Brief:
Keeping every character intact, repeat the whole listing.
________________________
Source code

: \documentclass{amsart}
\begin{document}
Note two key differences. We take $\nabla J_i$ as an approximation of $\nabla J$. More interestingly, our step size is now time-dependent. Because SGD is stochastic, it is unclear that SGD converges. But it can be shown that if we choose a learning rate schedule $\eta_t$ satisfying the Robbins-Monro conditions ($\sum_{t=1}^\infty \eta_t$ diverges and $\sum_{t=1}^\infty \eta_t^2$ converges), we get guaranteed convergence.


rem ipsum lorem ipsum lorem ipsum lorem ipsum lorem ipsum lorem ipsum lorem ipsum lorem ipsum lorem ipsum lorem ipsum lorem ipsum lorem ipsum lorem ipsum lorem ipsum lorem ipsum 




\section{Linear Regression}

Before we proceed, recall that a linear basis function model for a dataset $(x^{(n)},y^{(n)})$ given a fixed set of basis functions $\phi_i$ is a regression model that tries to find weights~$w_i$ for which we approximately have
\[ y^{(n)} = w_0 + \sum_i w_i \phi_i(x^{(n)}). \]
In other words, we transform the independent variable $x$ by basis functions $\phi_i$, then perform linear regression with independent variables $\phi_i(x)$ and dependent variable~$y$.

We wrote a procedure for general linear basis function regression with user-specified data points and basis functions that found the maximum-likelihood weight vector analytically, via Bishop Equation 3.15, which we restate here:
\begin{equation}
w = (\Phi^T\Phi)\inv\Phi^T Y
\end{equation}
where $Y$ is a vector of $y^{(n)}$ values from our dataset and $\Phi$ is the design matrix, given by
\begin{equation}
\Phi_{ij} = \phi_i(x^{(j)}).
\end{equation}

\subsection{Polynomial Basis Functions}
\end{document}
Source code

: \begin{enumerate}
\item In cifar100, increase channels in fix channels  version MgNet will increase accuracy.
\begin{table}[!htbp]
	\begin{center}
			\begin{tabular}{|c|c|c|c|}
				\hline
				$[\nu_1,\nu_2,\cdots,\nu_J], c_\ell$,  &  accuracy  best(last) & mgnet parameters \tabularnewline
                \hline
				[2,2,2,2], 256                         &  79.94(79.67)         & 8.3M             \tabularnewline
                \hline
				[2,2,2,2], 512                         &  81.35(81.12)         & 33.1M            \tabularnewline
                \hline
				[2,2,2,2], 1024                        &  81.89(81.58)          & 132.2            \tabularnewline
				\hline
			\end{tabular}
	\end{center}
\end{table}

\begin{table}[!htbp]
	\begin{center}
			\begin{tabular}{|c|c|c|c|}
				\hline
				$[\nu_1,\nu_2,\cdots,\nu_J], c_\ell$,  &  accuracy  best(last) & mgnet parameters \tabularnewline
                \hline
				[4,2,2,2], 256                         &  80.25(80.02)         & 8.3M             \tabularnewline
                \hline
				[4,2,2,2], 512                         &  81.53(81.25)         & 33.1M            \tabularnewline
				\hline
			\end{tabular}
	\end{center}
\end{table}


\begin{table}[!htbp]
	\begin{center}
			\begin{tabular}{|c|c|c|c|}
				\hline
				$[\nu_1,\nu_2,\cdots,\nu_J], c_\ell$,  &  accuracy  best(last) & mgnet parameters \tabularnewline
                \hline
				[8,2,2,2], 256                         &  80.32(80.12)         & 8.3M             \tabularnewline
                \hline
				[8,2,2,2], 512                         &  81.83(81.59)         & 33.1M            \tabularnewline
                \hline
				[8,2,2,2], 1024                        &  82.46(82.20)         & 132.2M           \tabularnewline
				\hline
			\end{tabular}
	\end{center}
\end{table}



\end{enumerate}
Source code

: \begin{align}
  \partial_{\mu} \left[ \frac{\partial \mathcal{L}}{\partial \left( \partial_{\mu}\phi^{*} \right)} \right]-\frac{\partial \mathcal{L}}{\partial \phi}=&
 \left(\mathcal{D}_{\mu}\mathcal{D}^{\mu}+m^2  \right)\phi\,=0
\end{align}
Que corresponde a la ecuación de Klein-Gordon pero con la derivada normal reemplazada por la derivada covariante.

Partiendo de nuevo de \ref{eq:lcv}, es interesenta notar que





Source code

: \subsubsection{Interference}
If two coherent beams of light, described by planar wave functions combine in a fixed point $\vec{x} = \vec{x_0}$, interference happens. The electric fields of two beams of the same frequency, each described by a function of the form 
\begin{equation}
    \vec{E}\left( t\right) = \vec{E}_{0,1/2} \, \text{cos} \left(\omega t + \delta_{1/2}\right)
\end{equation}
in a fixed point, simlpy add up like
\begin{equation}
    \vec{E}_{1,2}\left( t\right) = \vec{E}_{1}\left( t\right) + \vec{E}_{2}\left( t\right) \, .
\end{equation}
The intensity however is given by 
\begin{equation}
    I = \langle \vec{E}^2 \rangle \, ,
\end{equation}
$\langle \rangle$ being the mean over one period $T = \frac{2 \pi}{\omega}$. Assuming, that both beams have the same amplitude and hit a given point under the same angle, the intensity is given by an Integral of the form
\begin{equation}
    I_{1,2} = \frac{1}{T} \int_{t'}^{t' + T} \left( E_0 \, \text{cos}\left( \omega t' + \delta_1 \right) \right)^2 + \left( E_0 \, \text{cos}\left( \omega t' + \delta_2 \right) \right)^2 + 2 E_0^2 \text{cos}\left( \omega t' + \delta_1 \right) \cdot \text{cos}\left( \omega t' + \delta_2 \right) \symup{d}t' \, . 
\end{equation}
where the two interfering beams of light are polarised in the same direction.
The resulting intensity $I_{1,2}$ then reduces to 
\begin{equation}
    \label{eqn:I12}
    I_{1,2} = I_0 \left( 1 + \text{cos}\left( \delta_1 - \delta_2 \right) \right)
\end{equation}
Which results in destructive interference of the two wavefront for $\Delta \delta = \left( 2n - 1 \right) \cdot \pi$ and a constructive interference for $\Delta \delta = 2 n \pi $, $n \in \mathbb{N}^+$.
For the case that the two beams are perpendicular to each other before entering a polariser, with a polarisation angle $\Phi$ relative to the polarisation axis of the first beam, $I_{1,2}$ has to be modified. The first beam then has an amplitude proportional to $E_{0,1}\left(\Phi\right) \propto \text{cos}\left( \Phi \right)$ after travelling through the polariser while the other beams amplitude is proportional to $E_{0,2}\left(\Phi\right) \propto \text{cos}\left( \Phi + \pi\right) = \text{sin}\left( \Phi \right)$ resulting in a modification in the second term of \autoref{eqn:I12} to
________________________
Answer:
Source code

: \documentclass{amsart}
\begin{document}
Note two key differences. We take $\nabla J_i$ as an approximation of $\nabla J$. More interestingly, our step size is now time-dependent. Because SGD is stochastic, it is unclear that SGD converges. But it can be shown that if we choose a learning rate schedule $\eta_t$ satisfying the Robbins-Monro conditions ($\sum_{t=1}^\infty \eta_t$ diverges and $\sum_{t=1}^\infty \eta_t^2$ converges), we get guaranteed convergence.


rem ipsum lorem ipsum lorem ipsum lorem ipsum lorem ipsum lorem ipsum lorem ipsum lorem ipsum lorem ipsum lorem ipsum lorem ipsum lorem ipsum lorem ipsum lorem ipsum lorem ipsum 




\section{Linear Regression}

Before we proceed, recall that a linear basis function model for a dataset $(x^{(n)},y^{(n)})$ given a fixed set of basis functions $\phi_i$ is a regression model that tries to find weights~$w_i$ for which we approximately have
\[ y^{(n)} = w_0 + \sum_i w_i \phi_i(x^{(n)}). \]
In other words, we transform the independent variable $x$ by basis functions $\phi_i$, then perform linear regression with independent variables $\phi_i(x)$ and dependent variable~$y$.

We wrote a procedure for general linear basis function regression with user-specified data points and basis functions that found the maximum-likelihood weight vector analytically, via Bishop Equation 3.15, which we restate here:
\begin{equation}
w = (\Phi^T\Phi)\inv\Phi^T Y
\end{equation}
where $Y$ is a vector of $y^{(n)}$ values from our dataset and $\Phi$ is the design matrix, given by
\begin{equation}
\Phi_{ij} = \phi_i(x^{(j)}).
\end{equation}

\subsection{Polynomial Basis Functions}
\end{document}
Source code

: \begin{enumerate}
\item In cifar100, increase channels in fix channels  version MgNet will increase accuracy.
\begin{table}[!htbp]
	\begin{center}
			\begin{tabular}{|c|c|c|c|}
				\hline
				$[\nu_1,\nu_2,\cdots,\nu_J], c_\ell$,  &  accuracy  best(last) & mgnet parameters \tabularnewline
                \hline
				[2,2,2,2], 256                         &  79.94(79.67)         & 8.3M             \tabularnewline
                \hline
				[2,2,2,2], 512                         &  81.35(81.12)         & 33.1M            \tabularnewline
                \hline
				[2,2,2,2], 1024                        &  81.89(81.58)          & 132.2            \tabularnewline
				\hline
			\end{tabular}
	\end{center}
\end{table}

\begin{table}[!htbp]
	\begin{center}
			\begin{tabular}{|c|c|c|c|}
				\hline
				$[\nu_1,\nu_2,\cdots,\nu_J], c_\ell$,  &  accuracy  best(last) & mgnet parameters \tabularnewline
                \hline
				[4,2,2,2], 256                         &  80.25(80.02)         & 8.3M             \tabularnewline
                \hline
				[4,2,2,2], 512                         &  81.53(81.25)         & 33.1M            \tabularnewline
				\hline
			\end{tabular}
	\end{center}
\end{table}


\begin{table}[!htbp]
	\begin{center}
			\begin{tabular}{|c|c|c|c|}
				\hline
				$[\nu_1,\nu_2,\cdots,\nu_J], c_\ell$,  &  accuracy  best(last) & mgnet parameters \tabularnewline
                \hline
				[8,2,2,2], 256                         &  80.32(80.12)         & 8.3M             \tabularnewline
                \hline
				[8,2,2,2], 512                         &  81.83(81.59)         & 33.1M            \tabularnewline
                \hline
				[8,2,2,2], 1024                        &  82.46(82.20)         & 132.2M           \tabularnewline
				\hline
			\end{tabular}
	\end{center}
\end{table}



\end{enumerate}
Source code

: \begin{align}
  \partial_{\mu} \left[ \frac{\partial \mathcal{L}}{\partial \left( \partial_{\mu}\phi^{*} \right)} \right]-\frac{\partial \mathcal{L}}{\partial \phi}=&
 \left(\mathcal{D}_{\mu}\mathcal{D}^{\mu}+m^2  \right)\phi\,=0
\end{align}
Que corresponde a la ecuación de Klein-Gordon pero con la derivada normal reemplazada por la derivada covariante.

Partiendo de nuevo de \ref{eq:lcv}, es interesenta notar que





Source code

: \subsubsection{Interference}
If two coherent beams of light, described by planar wave functions combine in a fixed point $\vec{x} = \vec{x_0}$, interference happens. The electric fields of two beams of the same frequency, each described by a function of the form 
\begin{equation}
    \vec{E}\left( t\right) = \vec{E}_{0,1/2} \, \text{cos} \left(\omega t + \delta_{1/2}\right)
\end{equation}
in a fixed point, simlpy add up like
\begin{equation}
    \vec{E}_{1,2}\left( t\right) = \vec{E}_{1}\left( t\right) + \vec{E}_{2}\left( t\right) \, .
\end{equation}
The intensity however is given by 
\begin{equation}
    I = \langle \vec{E}^2 \rangle \, ,
\end{equation}
$\langle \rangle$ being the mean over one period $T = \frac{2 \pi}{\omega}$. Assuming, that both beams have the same amplitude and hit a given point under the same angle, the intensity is given by an Integral of the form
\begin{equation}
    I_{1,2} = \frac{1}{T} \int_{t'}^{t' + T} \left( E_0 \, \text{cos}\left( \omega t' + \delta_1 \right) \right)^2 + \left( E_0 \, \text{cos}\left( \omega t' + \delta_2 \right) \right)^2 + 2 E_0^2 \text{cos}\left( \omega t' + \delta_1 \right) \cdot \text{cos}\left( \omega t' + \delta_2 \right) \symup{d}t' \, . 
\end{equation}
where the two interfering beams of light are polarised in the same direction.
The resulting intensity $I_{1,2}$ then reduces to 
\begin{equation}
    \label{eqn:I12}
    I_{1,2} = I_0 \left( 1 + \text{cos}\left( \delta_1 - \delta_2 \right) \right)
\end{equation}
Which results in destructive interference of the two wavefront for $\Delta \delta = \left( 2n - 1 \right) \cdot \pi$ and a constructive interference for $\Delta \delta = 2 n \pi $, $n \in \mathbb{N}^+$.
For the case that the two beams are perpendicular to each other before entering a polariser, with a polarisation angle $\Phi$ relative to the polarisation axis of the first beam, $I_{1,2}$ has to be modified. The first beam then has an amplitude proportional to $E_{0,1}\left(\Phi\right) \propto \text{cos}\left( \Phi \right)$ after travelling through the polariser while the other beams amplitude is proportional to $E_{0,2}\left(\Phi\right) \propto \text{cos}\left( \Phi + \pi\right) = \text{sin}\left( \Phi \right)$ resulting in a modification in the second term of \autoref{eqn:I12} to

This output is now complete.